:: Data for analysis ::
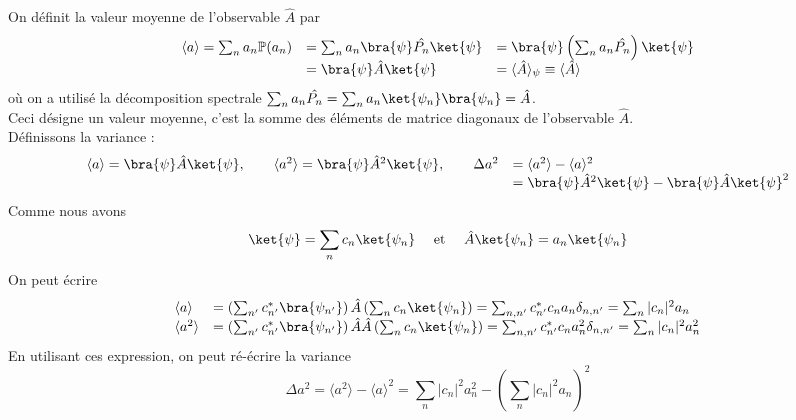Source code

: On définit la valeur moyenne de l'observable $\hat{A}$ par
 \begin{equation}
\begin{array}{lll}
 \langle a\rangle = \sum_n a_n\mathbb{P}(a_n) &= \sum_n a_n\bra{\psi}\hat{P_n}\ket{\psi} &=  
 \bra{\psi}\left(\sum_n a_n\hat{P_n}\right)\ket{\psi}\\
 &= \bra{\psi}\hat{A}\ket{\psi} &= \langle \hat{A}\rangle_\psi \equiv \langle\hat{A}\rangle
\end{array}
 \end{equation}
 où on a utilisé la décomposition spectrale $\sum_n a_n\hat{P_n} = \sum_n a_n\ket{\psi_n}\bra{\psi_n}
 = \hat{A} $.\\
 Ceci désigne un valeur moyenne, c'est la somme des éléments de matrice diagonaux de 
 l'observable $\hat{A}$. \\
 Définissons la variance :
 \begin{equation}
 \begin{array}{ll}
 \langle a\rangle = \bra{\psi}\hat{A}\ket{\psi},\qquad  \langle a^2\rangle = \bra{\psi}\hat{A}^2
 \ket{\psi}, \qquad \Delta a^2 &=  \langle a^2\rangle - \langle a\rangle^2\\
 &= \bra{\psi}\hat{A}^2\ket{\psi} - \bra{\psi}\hat{A}\ket{\psi}^2
 \end{array}
 \end{equation}
 Comme nous avons 
 \begin{equation}
 \ket{\psi} = \sum_n c_n \ket{\psi_n}\quad\text{ et }\quad \hat{A}\ket{\psi_n}=a_n\ket{\psi_n}
 \end{equation}
 On peut écrire
 \begin{equation}
 \begin{array}{ll}
 \langle a \rangle &= \left(\sum_{n'} c_{n'}^*\bra{\psi_{n'}}\right)\hat{A}\left(
 \sum_n c_n\ket{\psi_n}\right)= \sum_{n,n'} c_{n'}^*c_n a_n\delta_{n,n'} = \sum_n |c_n|^2 a_n\\
 \langle a^2 \rangle &= \left(\sum_{n'} c_{n'}^*\bra{\psi_{n'}}\right)\hat{A}\hat{A}\left(
 \sum_n c_n\ket{\psi_n}\right)= \sum_{n,n'} c_{n'}^*c_n a_n^2\delta_{n,n'} = \sum_n |c_n|^2 a_n^2 
 \end{array}
 \end{equation}
 En utilisant ces expression, on peut ré-écrire la variance
 \begin{equation}
 \Delta a^2 = \langle a^2\rangle - \langle a\rangle^2 = \sum_n |c_n|^2 a_n^2 - 
 \left(\sum_n |c_n|^2 a_n\right)^2
 \end{equation}
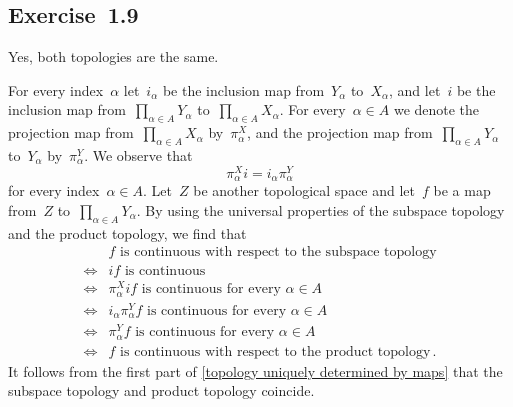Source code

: \subsection{Exercise~1.9}
\label{exercise 1.9}

Yes, both topologies are the same.

For every index~$α$ let~$i_α$ be the inclusion map from~$Y_α$ to~$X_α$, and let~$i$ be the inclusion map from~$∏_{α ∈ A} Y_α$ to~$∏_{α ∈ A} X_α$.
For every~$α ∈ A$ we denote the projection map from~$∏_{α ∈ A} X_α$ by~$π^X_α$, and the projection map from~$∏_{α ∈ A} Y_α$ to~$Y_α$ by~$π^Y_α$.
We observe that
\[
	π^X_α i = i_α π^Y_α
\]
for every index~$α ∈ A$.
Let~$Z$ be another topological space and let~$f$ be a map from~$Z$ to~$∏_{α ∈ A} Y_α$.
By using the universal properties of the subspace topology and the product topology, we find that
\begin{align*}
	{}&
	\text{$f$ is continuous with respect to the subspace topology}
	\\
	\iff{}&
	\text{$i f$ is continuous}
	\\
	\iff{}&
	\text{$π^X_α i f$ is continuous for every~$α ∈ A$}
	\\
	\iff{}&
	\text{$i_α π^Y_α f$ is continuous for every~$α ∈ A$}
	\\
	\iff{}&
	\text{$π^Y_α f$ is continuous for every~$α ∈ A$}
	\\
	\iff{}&
	\text{$f$ is continuous with respect to the product topology} \,.
\end{align*}
It follows from the first part of \cref{topology uniquely determined by maps} that the subspace topology and product topology coincide.
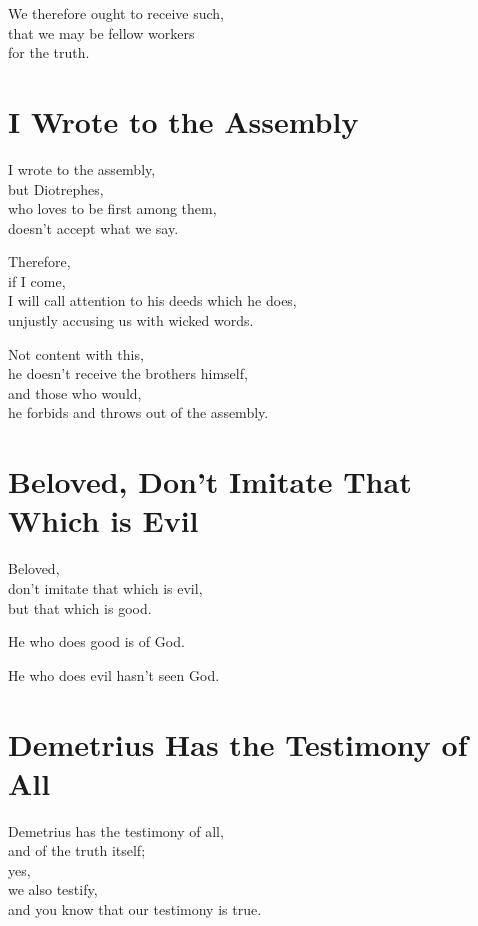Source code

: We therefore ought to receive such,
\\
that we may be fellow workers
\\
\tab{}
for the truth.

\newpage\section{I Wrote to the Assembly}

I wrote to the assembly,
\\
but Diotrephes,
\\
\tab{}
who loves to be first among them,
\\
doesn’t accept what we say.

Therefore,
\\
if I come,
\\
I will call attention to his deeds which he does,
\\
\tab{}
unjustly accusing us with wicked words.

Not content with this,
\\
\tab{}
he doesn’t receive the brothers himself,
\\
\tab{}
and those who would,
\\
\tab{}
\tab{}
he forbids and throws out of the assembly.

\newpage\section{Beloved, Don’t Imitate That Which is Evil}

Beloved,
\\
don’t imitate that which is evil,
\\
but that which is good.

He who does good is of God.

He who does evil hasn’t seen God.

\newpage\section{Demetrius Has the Testimony of All}

Demetrius has the testimony of all,
\\
and of the truth itself;
\\
yes,
\\
we also testify,
\\
and you know that our testimony is true.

:: Requirement ::
The preceding entries are to be returned verbatim, with every picture excluded.

:: The answer ::
Source code

: On définit la valeur moyenne de l'observable $\hat{A}$ par
 \begin{equation}
\begin{array}{lll}
 \langle a\rangle = \sum_n a_n\mathbb{P}(a_n) &= \sum_n a_n\bra{\psi}\hat{P_n}\ket{\psi} &=  
 \bra{\psi}\left(\sum_n a_n\hat{P_n}\right)\ket{\psi}\\
 &= \bra{\psi}\hat{A}\ket{\psi} &= \langle \hat{A}\rangle_\psi \equiv \langle\hat{A}\rangle
\end{array}
 \end{equation}
 où on a utilisé la décomposition spectrale $\sum_n a_n\hat{P_n} = \sum_n a_n\ket{\psi_n}\bra{\psi_n}
 = \hat{A} $.\\
 Ceci désigne un valeur moyenne, c'est la somme des éléments de matrice diagonaux de 
 l'observable $\hat{A}$. \\
 Définissons la variance :
 \begin{equation}
 \begin{array}{ll}
 \langle a\rangle = \bra{\psi}\hat{A}\ket{\psi},\qquad  \langle a^2\rangle = \bra{\psi}\hat{A}^2
 \ket{\psi}, \qquad \Delta a^2 &=  \langle a^2\rangle - \langle a\rangle^2\\
 &= \bra{\psi}\hat{A}^2\ket{\psi} - \bra{\psi}\hat{A}\ket{\psi}^2
 \end{array}
 \end{equation}
 Comme nous avons 
 \begin{equation}
 \ket{\psi} = \sum_n c_n \ket{\psi_n}\quad\text{ et }\quad \hat{A}\ket{\psi_n}=a_n\ket{\psi_n}
 \end{equation}
 On peut écrire
 \begin{equation}
 \begin{array}{ll}
 \langle a \rangle &= \left(\sum_{n'} c_{n'}^*\bra{\psi_{n'}}\right)\hat{A}\left(
 \sum_n c_n\ket{\psi_n}\right)= \sum_{n,n'} c_{n'}^*c_n a_n\delta_{n,n'} = \sum_n |c_n|^2 a_n\\
 \langle a^2 \rangle &= \left(\sum_{n'} c_{n'}^*\bra{\psi_{n'}}\right)\hat{A}\hat{A}\left(
 \sum_n c_n\ket{\psi_n}\right)= \sum_{n,n'} c_{n'}^*c_n a_n^2\delta_{n,n'} = \sum_n |c_n|^2 a_n^2 
 \end{array}
 \end{equation}
 En utilisant ces expression, on peut ré-écrire la variance
 \begin{equation}
 \Delta a^2 = \langle a^2\rangle - \langle a\rangle^2 = \sum_n |c_n|^2 a_n^2 - 
 \left(\sum_n |c_n|^2 a_n\right)^2
 \end{equation}
Source code

: \subsection{Exercise~1.9}
\label{exercise 1.9}

Yes, both topologies are the same.

For every index~$α$ let~$i_α$ be the inclusion map from~$Y_α$ to~$X_α$, and let~$i$ be the inclusion map from~$∏_{α ∈ A} Y_α$ to~$∏_{α ∈ A} X_α$.
For every~$α ∈ A$ we denote the projection map from~$∏_{α ∈ A} X_α$ by~$π^X_α$, and the projection map from~$∏_{α ∈ A} Y_α$ to~$Y_α$ by~$π^Y_α$.
We observe that
\[
	π^X_α i = i_α π^Y_α
\]
for every index~$α ∈ A$.
Let~$Z$ be another topological space and let~$f$ be a map from~$Z$ to~$∏_{α ∈ A} Y_α$.
By using the universal properties of the subspace topology and the product topology, we find that
\begin{align*}
	{}&
	\text{$f$ is continuous with respect to the subspace topology}
	\\
	\iff{}&
	\text{$i f$ is continuous}
	\\
	\iff{}&
	\text{$π^X_α i f$ is continuous for every~$α ∈ A$}
	\\
	\iff{}&
	\text{$i_α π^Y_α f$ is continuous for every~$α ∈ A$}
	\\
	\iff{}&
	\text{$π^Y_α f$ is continuous for every~$α ∈ A$}
	\\
	\iff{}&
	\text{$f$ is continuous with respect to the product topology} \,.
\end{align*}
It follows from the first part of \cref{topology uniquely determined by maps} that the subspace topology and product topology coincide.
Source code

: We therefore ought to receive such,
\\
that we may be fellow workers
\\
\tab{}
for the truth.

\newpage\section{I Wrote to the Assembly}

I wrote to the assembly,
\\
but Diotrephes,
\\
\tab{}
who loves to be first among them,
\\
doesn’t accept what we say.

Therefore,
\\
if I come,
\\
I will call attention to his deeds which he does,
\\
\tab{}
unjustly accusing us with wicked words.

Not content with this,
\\
\tab{}
he doesn’t receive the brothers himself,
\\
\tab{}
and those who would,
\\
\tab{}
\tab{}
he forbids and throws out of the assembly.

\newpage\section{Beloved, Don’t Imitate That Which is Evil}

Beloved,
\\
don’t imitate that which is evil,
\\
but that which is good.

He who does good is of God.

He who does evil hasn’t seen God.

\newpage\section{Demetrius Has the Testimony of All}

Demetrius has the testimony of all,
\\
and of the truth itself;
\\
yes,
\\
we also testify,
\\
and you know that our testimony is true.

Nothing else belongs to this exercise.